Hitler youth, or “Hitlerjugend” was a paramilitary organization made up of boys aged 14-18, similar to a modern day boy scouts. There was a younger division for boys between 10-14 called “Deutsches Jungvolk”. The youth also had a female division, called the “Bund Deutscher Mädel “, or League of German girls, who were trained to become good wives and mothers. The Reich Labor service was established in 1935, which made male Hitler Youth serve six months improving the country. They cleared forests and swamps, made farm land, and built roads and highways. In 1936, the Reich Labor Service asked for BDM girls to serve in farms and in the countryside once they became eighteen. When Germany went to war, service was increased to a year, and became required for boys and girls.

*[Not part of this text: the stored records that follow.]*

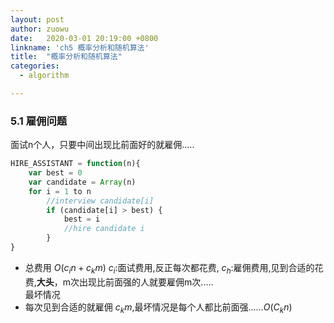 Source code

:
 ```yaml
---
layout: post
author: zuowu
date:   2020-03-01 20:19:00 +0800
linkname: 'ch5 概率分析和随机算法'
title:  "概率分析和随机算法"
categories: 
  - algorithm 

---
```


### 5.1 雇佣问题
  面试n个人，只要中间出现比前面好的就雇佣.....
  
```javascript
HIRE_ASSISTANT = function(n){
    var best = 0
    var candidate = Array(n)
    for i = 1 to n
        //interview candidate[i]
        if (candidate[i] > best) {
            best = i
            //hire candidate i
        }
}
```
 * 总费用 $O(c_in + c_km)$ $c_i$:面试费用,反正每次都花费, $c_h$:雇佣费用,见到合适的花费,__大头__，m次出现比前面强的人就要雇佣m次.....    
 最坏情况
 * 每次见到合适的就雇佣 $c_km$,最坏情况是每个人都比前面强......$O(C_kn)$ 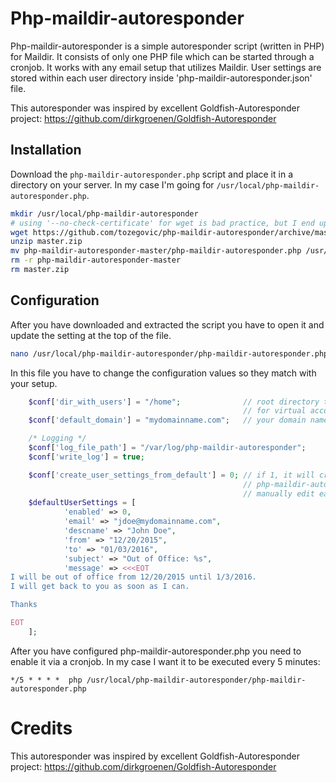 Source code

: # Php-maildir-autoresponder
Php-maildir-autoresponder is a simple autoresponder script (written in PHP) for Maildir. It consists of only one PHP file which can be started through a cronjob.
It works with any email setup that utilizes Maildir. User settings are stored within each user directory inside 'php-maildir-autoresponder.json' file.

This autoresponder was inspired by excellent Goldfish-Autoresponder project:
https://github.com/dirkgroenen/Goldfish-Autoresponder

## Installation
Download the ``php-maildir-autoresponder.php`` script and place it in a directory on your server. In my case I'm going for ```/usr/local/php-maildir-autoresponder.php```.


```bash
mkdir /usr/local/php-maildir-autoresponder
# using '--no-check-certificate' for wget is bad practice, but I end up using it when 'Unable to locally verify the issuer's authority'
wget https://github.com/tozegovic/php-maildir-autoresponder/archive/master.zip
unzip master.zip
mv php-maildir-autoresponder-master/php-maildir-autoresponder.php /usr/local/php-maildir-autoresponder/.
rm -r php-maildir-autoresponder-master
rm master.zip
```

## Configuration

After you have downloaded and extracted the script you have to open it and update the setting at the top of the file.

```bash
nano /usr/local/php-maildir-autoresponder/php-maildir-autoresponder.php
```

In this file you have to change the configuration values so they match with your setup. 

```php
	$conf['dir_with_users'] = "/home";              // root directory that contains your users directories
	                                                // for virtual accounts it could be /var/mail/vhosts/mydomainname.com
	$conf['default_domain'] = "mydomainname.com";   // your domain name

    /* Logging */
    $conf['log_file_path'] = "/var/log/php-maildir-autoresponder";
    $conf['write_log'] = true;

	$conf['create_user_settings_from_default'] = 0; // if 1, it will create a settings file in users' directories
	                                                // php-maildir-autoresponder.json
	                                                // manually edit each user's file to enable/disable autoresponse and set message
	$defaultUserSettings = [
			'enabled' => 0,
			'email' => "jdoe@mydomainname.com",
			'descname' => "John Doe",
			'from' => "12/20/2015",
			'to' => "01/03/2016",
			'subject' => "Out of Office: %s",
			'message' => <<<EOT
I will be out of office from 12/20/2015 until 1/3/2016.
I will get back to you as soon as I can.

Thanks

EOT
	];
```

After you have configured php-maildir-autoresponder.php you need to enable it via a cronjob. In my case I want it to be executed every 5 minutes:

```
*/5 * * * *  php /usr/local/php-maildir-autoresponder/php-maildir-autoresponder.php
```


# Credits
This autoresponder was inspired by excellent Goldfish-Autoresponder project:
https://github.com/dirkgroenen/Goldfish-Autoresponder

Hitler Youth was shown as a fun and exciting way of serving your country.
Many German children were tempted to join by the promise of excitement.

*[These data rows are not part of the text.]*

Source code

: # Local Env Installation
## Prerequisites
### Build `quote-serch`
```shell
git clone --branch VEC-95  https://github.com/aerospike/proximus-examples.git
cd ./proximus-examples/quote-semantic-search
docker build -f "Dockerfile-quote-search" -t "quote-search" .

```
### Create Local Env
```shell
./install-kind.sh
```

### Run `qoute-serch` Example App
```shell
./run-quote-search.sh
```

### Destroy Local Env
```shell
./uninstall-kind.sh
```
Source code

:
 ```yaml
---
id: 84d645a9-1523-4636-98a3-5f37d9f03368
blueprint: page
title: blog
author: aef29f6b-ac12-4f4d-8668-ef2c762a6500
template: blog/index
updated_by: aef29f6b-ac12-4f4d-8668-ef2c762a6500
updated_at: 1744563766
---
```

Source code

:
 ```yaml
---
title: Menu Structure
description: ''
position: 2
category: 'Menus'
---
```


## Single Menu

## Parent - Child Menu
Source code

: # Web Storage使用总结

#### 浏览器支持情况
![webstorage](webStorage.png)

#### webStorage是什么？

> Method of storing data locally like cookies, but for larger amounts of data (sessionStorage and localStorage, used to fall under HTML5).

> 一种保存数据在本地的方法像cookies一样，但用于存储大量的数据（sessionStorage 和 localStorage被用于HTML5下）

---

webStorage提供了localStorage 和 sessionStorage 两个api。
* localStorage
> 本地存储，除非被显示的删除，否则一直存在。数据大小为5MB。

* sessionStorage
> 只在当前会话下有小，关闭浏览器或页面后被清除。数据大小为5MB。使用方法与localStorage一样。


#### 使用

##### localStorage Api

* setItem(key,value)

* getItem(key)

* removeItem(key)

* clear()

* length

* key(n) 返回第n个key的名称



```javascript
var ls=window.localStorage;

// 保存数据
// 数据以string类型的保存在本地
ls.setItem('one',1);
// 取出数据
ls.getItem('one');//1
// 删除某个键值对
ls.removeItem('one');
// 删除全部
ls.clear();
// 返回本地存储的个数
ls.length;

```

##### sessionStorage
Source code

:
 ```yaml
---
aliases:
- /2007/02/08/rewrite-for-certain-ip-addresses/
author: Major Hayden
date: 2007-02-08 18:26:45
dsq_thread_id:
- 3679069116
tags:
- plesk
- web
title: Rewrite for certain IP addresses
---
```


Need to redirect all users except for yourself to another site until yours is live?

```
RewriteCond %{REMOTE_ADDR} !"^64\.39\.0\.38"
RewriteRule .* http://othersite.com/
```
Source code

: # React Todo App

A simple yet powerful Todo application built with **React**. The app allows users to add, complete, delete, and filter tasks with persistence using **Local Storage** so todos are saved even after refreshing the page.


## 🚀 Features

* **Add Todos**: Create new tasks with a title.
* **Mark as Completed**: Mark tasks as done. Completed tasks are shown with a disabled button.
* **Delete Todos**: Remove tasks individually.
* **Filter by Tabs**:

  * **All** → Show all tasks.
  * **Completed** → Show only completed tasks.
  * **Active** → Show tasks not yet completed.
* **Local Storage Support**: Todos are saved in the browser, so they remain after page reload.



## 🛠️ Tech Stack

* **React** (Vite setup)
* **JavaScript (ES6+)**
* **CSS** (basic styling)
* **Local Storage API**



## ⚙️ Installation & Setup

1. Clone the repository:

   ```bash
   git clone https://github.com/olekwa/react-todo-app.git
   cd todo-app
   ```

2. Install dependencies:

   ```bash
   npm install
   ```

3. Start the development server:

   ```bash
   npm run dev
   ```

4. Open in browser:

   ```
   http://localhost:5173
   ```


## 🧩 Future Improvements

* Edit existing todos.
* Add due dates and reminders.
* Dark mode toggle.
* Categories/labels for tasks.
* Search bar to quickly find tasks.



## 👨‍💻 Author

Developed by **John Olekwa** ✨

Hitler strongly believed in the power of youth in a nation, and always praised children for their energy and determination. He knew that they were the ones that would inherit Germany’s future. In return for this devotion, Hitler Youth gave their loyalty and sometimes their lives for Hitler’s cause. Herbert Norkus joined the Hitler Youth when he was fifteen, distributing propaganda leaflets to promote Nazi ideas. He ran into a Communist street gang, and tried to flee. Norkus ran to nearby houses and knocked on doors to ask for admittance, but the homeowners, fearing the communist gang, refused him entry. The communist gang caught up to him to stabbed him to death. Nazi leaders took this sacrifice personally, and had a military funeral to honor his sacrifice. A plaque dedicated to him was placed on the building where he died.
The loyalty of Hitler Youth
Hitler Youth helped the Storm Troopers and SS destroy Jewish property and hurt Jews during Kristallnacht, or the Night of Broken Glass. However, most Hitler Youth were completely unaware of the mass murder of Jews. Parents didn’t always want their children to join the Youth, but once the war broke out, it became mandatory. Some Hitler Youth were zealously loyal, and turned in their own parents if they spoke out against Hitler. Hitler Youth learned how to use weapons such as grenades, and went into the Nazi army once they were old enough. In the army they manned anti-air guns and later in the war they fought in combat.